SEBI imposes Penalty of Rs. 25 crore on Ambani & Family for Violating Takeover Regulations
The Securities and Exchange Board of India (SEBI) had investigated alleged irregularities relating to the issue of 12 crore equity shares in January 2000 by Reliance Industries Limited (RIL).
A penalty of Rs. 25 crore was imposed on Mukesh and Anil Ambani and other family members by the adjudicating officer (AO) of the has imposed a joint penalty of Rs. 25 crore on Mukesh and Anil Ambani for violation of the SEBI (Substantial Acquisition of Shares and Takeovers) Regulations, 2011.
From the disclosure filed under Regulation 8(3) of Securities and Exchange Board of India (Substantial Acquisition of Shares and Takeover) Regulations, 1997 by RIL to Bombay Stock Exchange (BSE) on 28 April 2000, it was observed that it had disclosed the above mentioned 38 allottee entities as Persons Acting in Concert (PACs) with the RIL promoters.
It was observed that the shareholding of RIL promoters together with PACs had increased from 22.71 percent as on 31 March 1999 to 38.33 percent as on 31 March 2000. Out of these, 7.76 percent shares were acquired consequent upon a merger and thus were exempt under Regulation 3(1)(j)(ii) of Takeover Regulations.
However, 6.83 percent shares that were acquired by RIL promoters together with PACs in exercise of 3 crore warrants, were alleged to be in excess of the ceiling of 5 percent prescribed in regulation 11(1) of Takeover Regulations.
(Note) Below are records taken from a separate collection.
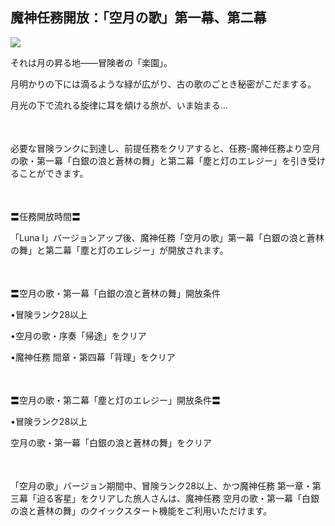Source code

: ## 魔神任務開放：「空月の歌」第一幕、第二幕
<img src="https://sdk.hoyoverse.com/upload/ann/2025/08/27/aa9fe8efba7a23aba7a48e0d197ec68a_5995019672502327203_transformed.jpg">
<p style="white-space: pre-wrap;">それは月の昇る地——冒険者の「楽園」。</p><p style="white-space: pre-wrap;">月明かりの下には滴るような緑が広がり、古の歌のごとき秘密がこだまする。</p><p style="white-space: pre-wrap;"></p><p style="white-space: pre-wrap;">月光の下で流れる旋律に耳を傾ける旅が、いま始まる…</p><p style="white-space: pre-wrap; min-height: 1.5em;"></p><p style="white-space: pre-wrap;">必要な冒険ランクに到達し、前提任務をクリアすると、任務-魔神任務より空月の歌・第一幕「白銀の浪と蒼林の舞」と第二幕「塵と灯のエレジー」を引き受けることができます。</p><p style="white-space: pre-wrap; min-height: 1.5em;"></p><p style="white-space: pre-wrap;">〓任務開放時間〓</p><p style="white-space: pre-wrap;">「Luna Ⅰ」バージョンアップ後、魔神任務「空月の歌」第一幕「白銀の浪と蒼林の舞」と第二幕「塵と灯のエレジー」が開放されます。</p><p style="white-space: pre-wrap; min-height: 1.5em;"></p><p style="white-space: pre-wrap;">〓空月の歌・第一幕「白銀の浪と蒼林の舞」開放条件</p><p style="white-space: pre-wrap;">•冒険ランク28以上</p><p style="white-space: pre-wrap;">•空月の歌・序奏「帰途」をクリア</p><p style="white-space: pre-wrap;">•魔神任務 間章・第四幕「背理」をクリア</p><p style="white-space: pre-wrap; min-height: 1.5em;"></p><p style="white-space: pre-wrap;">〓空月の歌・第二幕「塵と灯のエレジー」開放条件〓</p><p style="white-space: pre-wrap;">•冒険ランク28以上</p><p style="white-space: pre-wrap;">空月の歌・第一幕「白銀の浪と蒼林の舞」をクリア</p><p style="white-space: pre-wrap; min-height: 1.5em;"></p><p style="white-space: pre-wrap;">「空月の歌」バージョン期間中、冒険ランク28以上、かつ魔神任務 第一章・第三幕「迫る客星」をクリアした旅人さんは、魔神任務 空月の歌・第一幕「白銀の浪と蒼林の舞」のクイックスタート機能をご利用いただけます。</p>
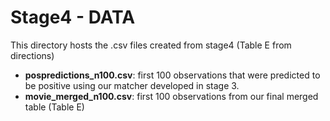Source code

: # Stage4 - DATA

This directory hosts the .csv files created from stage4 (Table E from
directions)

- **pospredictions_n100.csv**: first 100 observations that were predicted to be  positive using our matcher developed in stage 3.
- **movie_merged_n100.csv**: first 100 observations from our final merged table  (Table E)
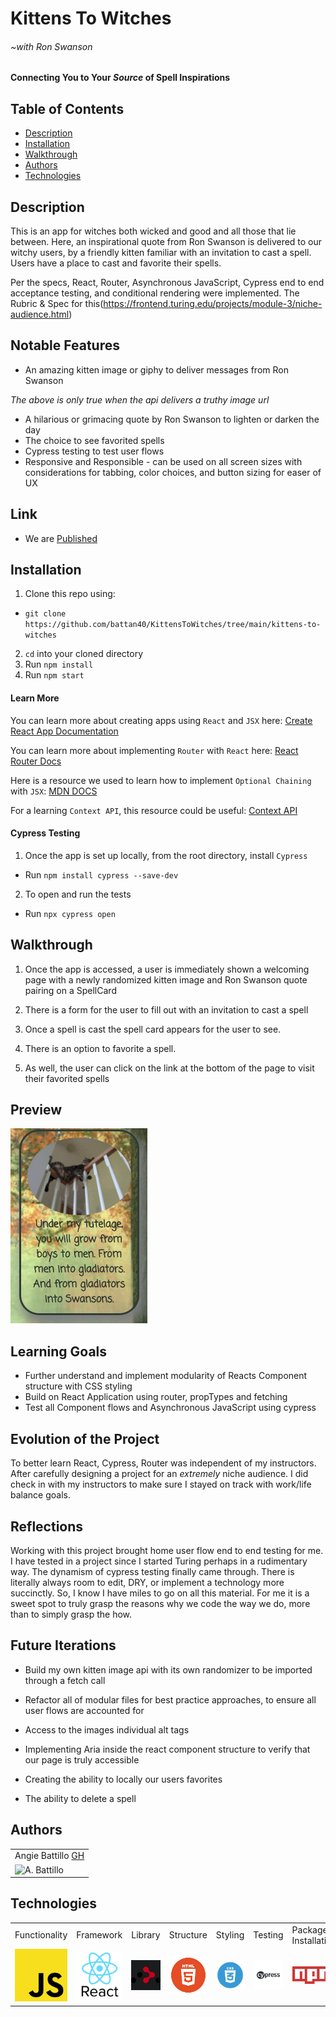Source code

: # Kittens To Witches
###### *~with Ron Swanson*
#### Connecting You to Your *Source* of Spell Inspirations


## Table of Contents
* [Description](#description)
* [Installation](#installation)
* [Walkthrough](#walkthrough)
* [Authors](#authors)
* [Technologies](#technologies)

## Description

This is an app for witches both wicked and good and all those that lie between.  Here, an inspirational quote from Ron Swanson is delivered to our witchy users, by a friendly kitten familiar with an invitation to cast a spell. Users have a place to cast and favorite their spells.

Per the specs, React, Router, Asynchronous JavaScript, Cypress end to end acceptance testing, and conditional rendering were implemented. The Rubric & Spec for this(https://frontend.turing.edu/projects/module-3/niche-audience.html)

## Notable Features

* An amazing kitten image or giphy to deliver messages from Ron Swanson

 *The above is only true when the api delivers a truthy image url*

* A hilarious or grimacing quote by Ron Swanson to lighten or darken the day
* The choice to see favorited spells
* Cypress testing to test user flows
* Responsive and Responsible - can be used on all screen sizes with considerations for tabbing, color choices, and button sizing for easer of UX

## Link

* We are [Published](HeadToToe.surge.sh)

## Installation

1. Clone this repo using:
  * `git clone`  `https://github.com/battan40/KittensToWitches/tree/main/kittens-to-witches`
2. `cd` into your cloned directory
3. Run `npm install`
4. Run `npm start`

#### Learn More

You can learn more about creating apps using `React` and `JSX` here: [Create React App Documentation](https://create-react-app.dev/docs/getting-started/)

You can learn more about implementing `Router` with `React` here: [React Router Docs](https://reactrouter.com/)

Here is a resource we used to learn how to implement `Optional Chaining` with `JSX`: [MDN DOCS](https://developer.mozilla.org/en-US/docs/Web/JavaScript/Reference/Operators/Optional_chaining)

For a learning `Context API`, this resource could be useful: [Context API](https://www.youtube.com/watch?v=v1s_rbZbqQI)


#### Cypress Testing

1. Once the app is set up locally, from the root directory, install `Cypress`
  * Run `npm install cypress --save-dev`
2. To open and run the tests
  * Run `npx cypress open`

## Walkthrough

1. Once the app is accessed, a user is immediately shown a welcoming page with a newly randomized kitten image and Ron Swanson quote pairing on a SpellCard

2. There is a form for the user to fill out with an invitation to cast a spell

3. Once a spell is cast the spell card appears for the user to see.

4. There is an option to favorite a spell.

5. As well, the user can click on the link at the bottom of the page to visit their favorited spells

## Preview

![Swansons](./src/assets/boys-men-swansons.png?raw=true)

## Learning Goals

* Further understand and implement modularity of Reacts Component structure with CSS styling
* Build on React Application using router, propTypes and fetching
* Test all Component flows and Asynchronous JavaScript using cypress

## Evolution of the Project

To better learn React, Cypress, Router was independent of my instructors. After carefully designing a project for an *extremely* niche audience. I did check in with my instructors to make sure I stayed on track with work/life balance goals.

## Reflections

Working with this project brought home user flow end to end testing for me. I have tested in a project since I started Turing perhaps in a rudimentary way.  The dynamism of cypress testing finally came through. There is literally always room to edit, DRY, or implement a technology more succinctly.  So, I know I have miles to go on all this material.  For me it is a sweet spot to truly grasp the reasons why we code the way we do, more than to simply grasp the how.

## Future Iterations

* Build my own kitten image api with its own randomizer to be imported through a fetch call

* Refactor all of modular files for best practice approaches, to ensure all user flows are accounted for

* Access to the images individual alt tags

* Implementing Aria inside the react component structure to verify that our page is truly accessible

* Creating the ability to locally our users favorites

* The ability to delete a spell

## Authors

<table>
    <tr>
        <td> Angie Battillo <a href="https://github.com/battan40">GH</td>
    </tr>
    </tr>
        <td><img src="https://avatars.githubusercontent.com/u/58871312?v=4" alt="A. Battillo" width="125" height="auto" /></td>
    </tr>
</table>

## Technologies

<table>
    <tr>
        <td>Functionality</td>
        <td>Framework</td>
        <td>Library</td>
        <td>Structure</td>
        <td>Styling</td>
        <td>Testing</td>
        <td>Package Installation</td>
    </tr>
    </tr>
        <td><img src="./src/assets/js-icon.png" alt="javascript" width="100" height="auto" /></td>
        <td><img src="./src/assets/reactjs-logo.jpeg" alt="react" width="100" height="auto" /></td>
          <td><img src="./src/assets/router-icon.png" alt="router" width="100" height="auto" /></td>
        <td><img src="./src/assets/html-logo.png" alt="html" width="100" height="auto" /></td>
        <td><img src="./src/assets/css-logo.png" alt="css" width="100" height="auto" /></td>
        <td><img src="./src/assets/cypress-logo.jpeg" alt="cypress" width="100" height="auto" /></td>
        <td><img src="./src/assets/npm.png" alt="npm" width="100" height="auto" /></td>
    </tr>
</table>
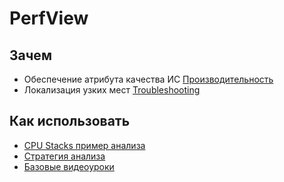 # PerfView

## Зачем

- Обеспечение атрибута качества ИС [Производительность](ability/performance.md)
- Локализация узких мест [Troubleshooting](troubleshooting.md)

## Как использовать

- [CPU Stacks пример анализа](https://habr.com/ru/companies/developersoft/articles/218767/)
- [Стратегия анализа](https://habr.com/ru/companies/skbkontur/articles/723010/)
- [Базовые видеоуроки](https://learn.microsoft.com/ru-ru/shows/perfview-tutorial/)

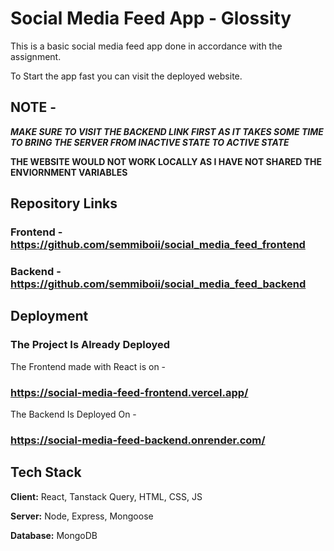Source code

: 
# Social Media Feed App - Glossity

This is a basic social media feed app done in accordance with the assignment.

To Start the app fast you can visit the deployed website.

## NOTE -

***MAKE SURE TO VISIT THE BACKEND LINK FIRST AS IT TAKES SOME TIME TO BRING THE SERVER FROM INACTIVE STATE TO ACTIVE STATE***

**THE WEBSITE WOULD NOT WORK LOCALLY AS I HAVE NOT SHARED THE ENVIORNMENT VARIABLES**

## Repository Links

### Frontend - https://github.com/semmiboii/social_media_feed_frontend

### Backend - https://github.com/semmiboii/social_media_feed_backend


## Deployment

### The Project Is Already Deployed

The Frontend made with React is on -

### https://social-media-feed-frontend.vercel.app/

The Backend Is Deployed On -

### https://social-media-feed-backend.onrender.com/


## Tech Stack

**Client:** React, Tanstack Query, HTML, CSS, JS

**Server:** Node, Express, Mongoose

**Database:** MongoDB

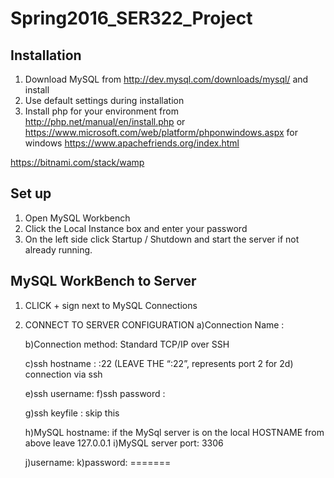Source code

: # Spring2016_SER322_Project

## Installation
1. Download MySQL from http://dev.mysql.com/downloads/mysql/ and install
2. Use default settings during installation
3. Install php for your environment from http://php.net/manual/en/install.php or https://www.microsoft.com/web/platform/phponwindows.aspx for windows
https://www.apachefriends.org/index.html

https://bitnami.com/stack/wamp

## Set up 
1. Open MySQL Workbench
2. Click the Local Instance box and enter your password
3. On the left side click Startup / Shutdown and start the server if not already running.

## MySQL WorkBench to Server
1) 	CLICK + sign next to MySQL Connections
2)	CONNECT TO SERVER CONFIGURATION
	a)Connection Name : <name me whatever you want>

	b)Connection method: Standard TCP/IP over SSH

	c)ssh hostname : <enter IP address>:22      (LEAVE THE “:22”, represents port 2 for 2d)	connection via ssh

	e)ssh username: <your user name on the server>
	f)ssh password : <user names password>

	g)ssh keyfile : skip this

	h)MySQL hostname: if the MySql server is on the local HOSTNAME from above  leave 127.0.0.1
	i)MySQL server port: 3306

	j)username: <mysql username>
	k)password: <mysql username password>
=======


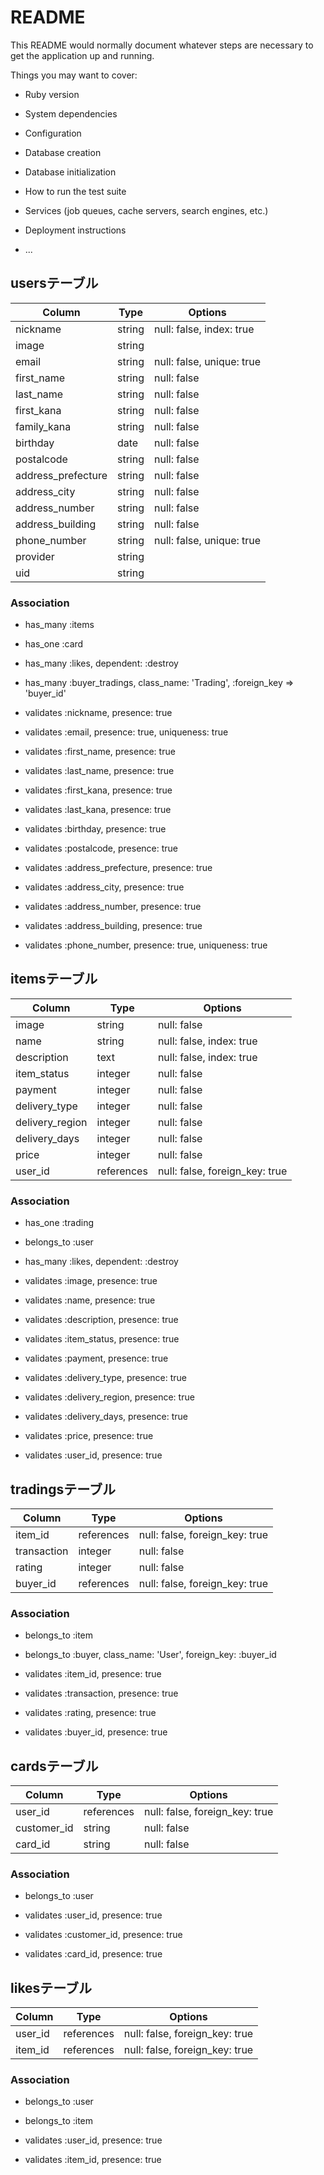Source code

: # README

This README would normally document whatever steps are necessary to get the
application up and running.

Things you may want to cover:

* Ruby version

* System dependencies

* Configuration

* Database creation

* Database initialization

* How to run the test suite

* Services (job queues, cache servers, search engines, etc.)

* Deployment instructions

* ...


## usersテーブル

|Column|Type|Options|
|------|----|-------|
|nickname|string|null: false, index: true|
|image|string||
|email|string|null: false, unique: true|
|first_name|string|null: false|
|last_name|string|null: false|
|first_kana|string|null: false|
|family_kana|string|null: false|
|birthday|date|null: false|
|postalcode|string|null: false|
|address_prefecture|string|null: false|
|address_city|string|null: false|
|address_number|string|null: false|
|address_building|string|null: false|
|phone_number|string|null: false, unique: true|
|provider|string||
|uid|string||

### Association
- has_many :items
- has_one :card
- has_many :likes, dependent: :destroy
- has_many :buyer_tradings, class_name: 'Trading', :foreign_key => 'buyer_id'

- validates :nickname, presence: true
- validates :email, presence: true, uniqueness: true
- validates :first_name, presence: true
- validates :last_name, presence: true
- validates :first_kana, presence: true
- validates :last_kana, presence: true
- validates :birthday, presence: true
- validates :postalcode, presence: true
- validates :address_prefecture, presence: true
- validates :address_city, presence: true
- validates :address_number, presence: true
- validates :address_building, presence: true
- validates :phone_number, presence: true, uniqueness: true



## itemsテーブル

|Column|Type|Options|
|------|----|-------|
|image|string|null: false|
|name|string|null: false, index: true|
|description|text|null: false, index: true|
|item_status|integer|null: false|
|payment|integer|null: false|
|delivery_type|integer|null: false|
|delivery_region|integer|null: false|
|delivery_days|integer|null: false|
|price|integer|null: false|
|user_id|references|null: false, foreign_key: true|

### Association
- has_one :trading
- belongs_to :user
- has_many :likes, dependent: :destroy

- validates :image, presence: true
- validates :name, presence: true
- validates :description, presence: true
- validates :item_status, presence: true
- validates :payment, presence: true
- validates :delivery_type, presence: true
- validates :delivery_region, presence: true
- validates :delivery_days, presence: true
- validates :price, presence: true
- validates :user_id, presence: true



## tradingsテーブル

|Column|Type|Options|
|------|----|-------|
|item_id|references|null: false, foreign_key: true|
|transaction|integer|null: false|
|rating|integer|null: false|
|buyer_id|references|null: false, foreign_key: true|

### Association
- belongs_to :item
- belongs_to :buyer, class_name: 'User', foreign_key: :buyer_id

- validates :item_id, presence: true
- validates :transaction, presence: true
- validates :rating, presence: true
- validates :buyer_id, presence: true



## cardsテーブル

|Column|Type|Options|
|------|----|-------|
|user_id|references|null: false, foreign_key: true|
|customer_id|string|null: false|
|card_id|string|null: false|

### Association
- belongs_to :user

- validates :user_id, presence: true
- validates :customer_id, presence: true
- validates :card_id, presence: true



## likesテーブル

|Column|Type|Options|
|------|----|-------|
|user_id|references|null: false, foreign_key: true|
|item_id|references|null: false, foreign_key: true|

### Association
- belongs_to :user
- belongs_to :item

- validates :user_id, presence: true
- validates :item_id, presence: true
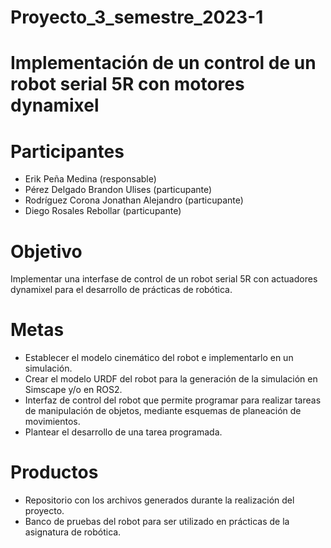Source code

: # Proyecto_3_semestre_2023-1
# Implementación de un control de un robot serial 5R con motores dynamixel

# Participantes
- Erik Peña Medina (responsable)
- Pérez Delgado Brandon Ulises (particupante)
- Rodríguez Corona Jonathan Alejandro (particupante)
- Diego Rosales Rebollar (particupante)

# Objetivo
Implementar una interfase de control de un robot serial 5R con actuadores dynamixel para el desarrollo de prácticas de robótica.

# Metas
- Establecer el modelo cinemático del robot e implementarlo en un simulación.
- Crear el modelo URDF del robot para la generación de la simulación en Simscape y/o en ROS2.
- Interfaz de control del robot que permite programar para realizar tareas de manipulación de objetos, mediante esquemas de planeación de movimientos.
- Plantear el desarrollo de una tarea programada.

# Productos
- Repositorio con los archivos generados durante la realización del proyecto.
- Banco de pruebas del robot para ser utilizado en prácticas de la asignatura de robótica.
It was alleged that the obligation not to make additional acquisition of more than 5 percent of voting rights in any financial year unless such acquirer makes a public announcement to acquire shares in accordance with the regulations under regulation 11(1) of Takeover Regulations arose on 7 January 2000, i.e. the date on which the PACs were allotted RIL equity shares on exercise of warrants issued in January 1994.
Since the promoters and PACs have not made any public announcement for acquiring shares, it is alleged that they have violated the provisions of regulation 11(1) of Takeover Regulations.
According to Regulation 11(1) of the Takeover Regulations, RIL was obligated not to make the additional acquisition of more than 5 percent of voting rights in any financial year unless it made a public announcement to acquire shares. Since the RIL promoters and Persons Acting in Concert (PACs) did not make any public announcement for acquiring shares, it was found that the Ambanis violated the provisions of Regulation 11(1).
It was contended by the Ambani family that initiation of adjudication proceedings against the noticees, seventeen years after the acquisition of the warrants and eleven years after the acquisition of shares was unreasonable and time-barred.
They also stated that the provisions of takeover regulations do not apply to the issue of warrants and conversion of warrants. The acquisition of shares was exempt under Regulation 3(1)(c) of the 1997 Takeover Regulations. The noticees were not provided with a full inspection of documents in complete violation of the principles of natural justice.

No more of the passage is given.